Encontrei um dia este texto, atribuído à Artur da Távola, se é dele .... não sei.
O eu e o mim ...
Arthur da Távola
O eu e o mim (OU SI MESMO): dois complexos fixos da verdade individual.
O eu e o mim (OU SI MESMO): dois complexos fixos da verdade individual.
O eu pede vitórias e bens internos ou externos.
O mim pede integração, paz, harmonia, adequação do que se faz com o que se é.
O eu tem vários direitos, vontades e apetites que precisam ser atendidos para o equilibrio do indivíduo.
O mim exige que tais direitos, vontades e apetites sejam atendidos sem danos à estrutura e à singularidade de cada ser e sem danos a terceiros,à vida, à sociedade, à natureza.
O eu diverge, luta, ora se iguala aos outros, ora se diferencia, peleja, procura.
O mim converge, suporta, elabora, aglutina, registra, não julga, nasceu sabendo.
O eu revive.
O mim convive.
O eu parte.
O mim reparte.
O eu vive, sofre e reage à cultura de seu tempo, ao mundo que o cerca, à justiça, as vontades circundantes; às influências do meio.

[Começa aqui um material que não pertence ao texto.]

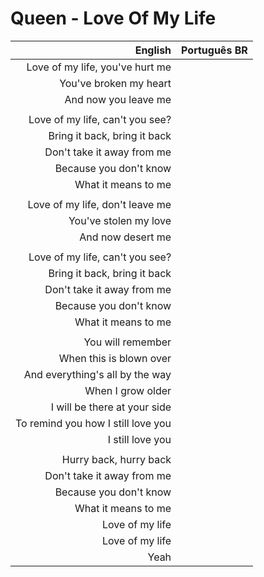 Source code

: # Queen - Love Of My Life

| English | Português BR |
|------:|:--------------------|
| Love of my life, you've hurt me |
| You've broken my heart |
| And now you leave me |
|  |
| Love of my life, can't you see? |
| Bring it back, bring it back |
| Don't take it away from me |
| Because you don't know |
| What it means to me |
|  |
| Love of my life, don't leave me |
| You've stolen my love |
| And now desert me |
|  |
| Love of my life, can't you see? |
| Bring it back, bring it back |
| Don't take it away from me |
| Because you don't know |
| What it means to me |
|  |
| You will remember |
| When this is blown over |
| And everything's all by the way |
| When I grow older |
| I will be there at your side |
| To remind you how I still love you |
| I still love you |
|  |
| Hurry back, hurry back |
| Don't take it away from me |
| Because you don't know |
| What it means to me |
| Love of my life |
| Love of my life |
| Yeah |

O mim traz sabedorias não verbais, anteriores ao tempo, ao primata, à sociedade.
Só a elas atende.
O eu é nacional, local, atual.
O mim é universal, interespacial, eterno.
O eu é Pátria.
O mim é cosmos.
O eu é um mosaico de modos de ser e fazer, procurando crescer, melhorar, se auto-afirmar.

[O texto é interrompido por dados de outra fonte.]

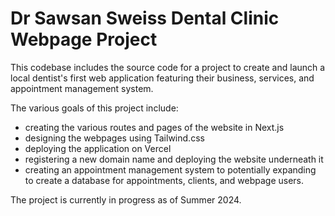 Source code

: # Dr Sawsan Sweiss Dental Clinic Webpage Project

This codebase includes the source code for a project to create and launch a local dentist's first web application featuring their business, services, and appointment management system.

The various goals of this project include:
- creating the various routes and pages of the website in Next.js
- designing the webpages using Tailwind.css
- deploying the application on Vercel
- registering a new domain name and deploying the website underneath it
- creating an appointment management system to potentially expanding to create a database for appointments, clients, and webpage users.

The project is currently in progress as of Summer 2024. 
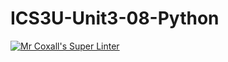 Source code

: # ICS3U-Unit3-08-Python

[![Mr Coxall's Super Linter](https://github.com/Evgeny-Vovk/ICS3U-Unit3-08-Python/workflows/Mr%20Coxall's%20Super%20Linter/badge.svg)](https://github.com/Evgeny-Vovk/ICS3U-Unit3-08-Python/actions)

O mim já nasce pronto e definido, próprio e sem modificações, livre e saudável, essencial.
O eu é responsável pelo que chamam de "nossos êxitos" (mesmo os mais legítimos e merecidos), vitórias,progressos.

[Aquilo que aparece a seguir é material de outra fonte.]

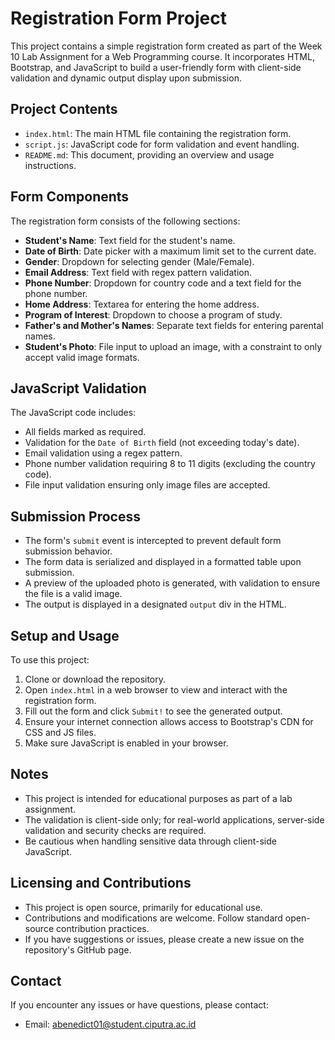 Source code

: # Registration Form Project
This project contains a simple registration form created as part of the Week 10 Lab Assignment for a Web Programming course. It incorporates HTML, Bootstrap, and JavaScript to build a user-friendly form with client-side validation and dynamic output display upon submission.

## Project Contents
- `index.html`: The main HTML file containing the registration form.
- `script.js`: JavaScript code for form validation and event handling.
- `README.md`: This document, providing an overview and usage instructions.

## Form Components
The registration form consists of the following sections:
- **Student's Name**: Text field for the student's name.
- **Date of Birth**: Date picker with a maximum limit set to the current date.
- **Gender**: Dropdown for selecting gender (Male/Female).
- **Email Address**: Text field with regex pattern validation.
- **Phone Number**: Dropdown for country code and a text field for the phone number.
- **Home Address**: Textarea for entering the home address.
- **Program of Interest**: Dropdown to choose a program of study.
- **Father's and Mother's Names**: Separate text fields for entering parental names.
- **Student's Photo**: File input to upload an image, with a constraint to only accept valid image formats.

## JavaScript Validation
The JavaScript code includes:
- All fields marked as required.
- Validation for the `Date of Birth` field (not exceeding today's date).
- Email validation using a regex pattern.
- Phone number validation requiring 8 to 11 digits (excluding the country code).
- File input validation ensuring only image files are accepted.

## Submission Process
- The form's `submit` event is intercepted to prevent default form submission behavior.
- The form data is serialized and displayed in a formatted table upon submission.
- A preview of the uploaded photo is generated, with validation to ensure the file is a valid image.
- The output is displayed in a designated `output` div in the HTML.

## Setup and Usage
To use this project:
1. Clone or download the repository.
2. Open `index.html` in a web browser to view and interact with the registration form.
3. Fill out the form and click `Submit!` to see the generated output.
4. Ensure your internet connection allows access to Bootstrap's CDN for CSS and JS files.
5. Make sure JavaScript is enabled in your browser.

## Notes
- This project is intended for educational purposes as part of a lab assignment.
- The validation is client-side only; for real-world applications, server-side validation and security checks are required.
- Be cautious when handling sensitive data through client-side JavaScript.

## Licensing and Contributions
- This project is open source, primarily for educational use.
- Contributions and modifications are welcome. Follow standard open-source contribution practices.
- If you have suggestions or issues, please create a new issue on the repository's GitHub page.

## Contact
If you encounter any issues or have questions, please contact:
- Email: abenedict01@student.ciputra.ac.id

O mim não precisa preferir para demonstrar o que quer, porque não vive de desejos, opções ou "quereres": vive de essências e integrações secretas com o que é indizível, indefinível, indeclinável, porque tão claro e simples que qualquer explicação o limita, faz esconder ou destrói.
O eu é melodia.
O mim é rítmo.
O eu é música, o mim é silêncio.
O eu vê, seleciona, classifica, identifica, racionaliza, divide, diversifica, detalha, pormenoriza, compartimenta, define para entender, explicar, saber e conhecer.
O mim reúne, aglutina, engloba, abarca, envolve, junta, condensa o que está além do entendimento, da razão, da definição, do saber ou do conhecimento.
O eu está.
O mim é.
O eu diz.
O mim luze.
O eu fala.
O mim percebe, persabe, pressinte e persente.
O eu vive querendo aprender o que o mim já nasceu sabendo.
Para o eu, cada nova verdade é uma fascinante descoberta.
Para o mim não há alegrias especiais pois do Tudo ele participa, portador que é do elo cósmico, da matéria comum ao universo, do fluxo eterno e natural das coisas.
O eu é político.
O mim é existencial.
O eu alegra, encanta e distrai as nossas vidas, dá-nos glória, medalhas, uma biografia boa ou má, mas uma biografia repleta de esperança e aventura do viver.
O mim não é alegre ou triste: portador da essência, tudo é para ele uma rotineira (porém não cansativa, porque vital) repetição dos ciclos que conhece e jamais revela ao eu, para não o decepcionar ou tirar a graça das suas descobertas.
O eu se esforça por chegar aos territórios de onde veio o mim.
O eu exige, toma, dá, recebe.
O mim concede, recolhe-se, não tem necessidade de vencer ou dominar.
O eu é tudo que desenvolvemos.
O mim é o que não precisa mudar para ser.
Eu e mim constituem os dois pólos da nossa aventura de vida descoberta.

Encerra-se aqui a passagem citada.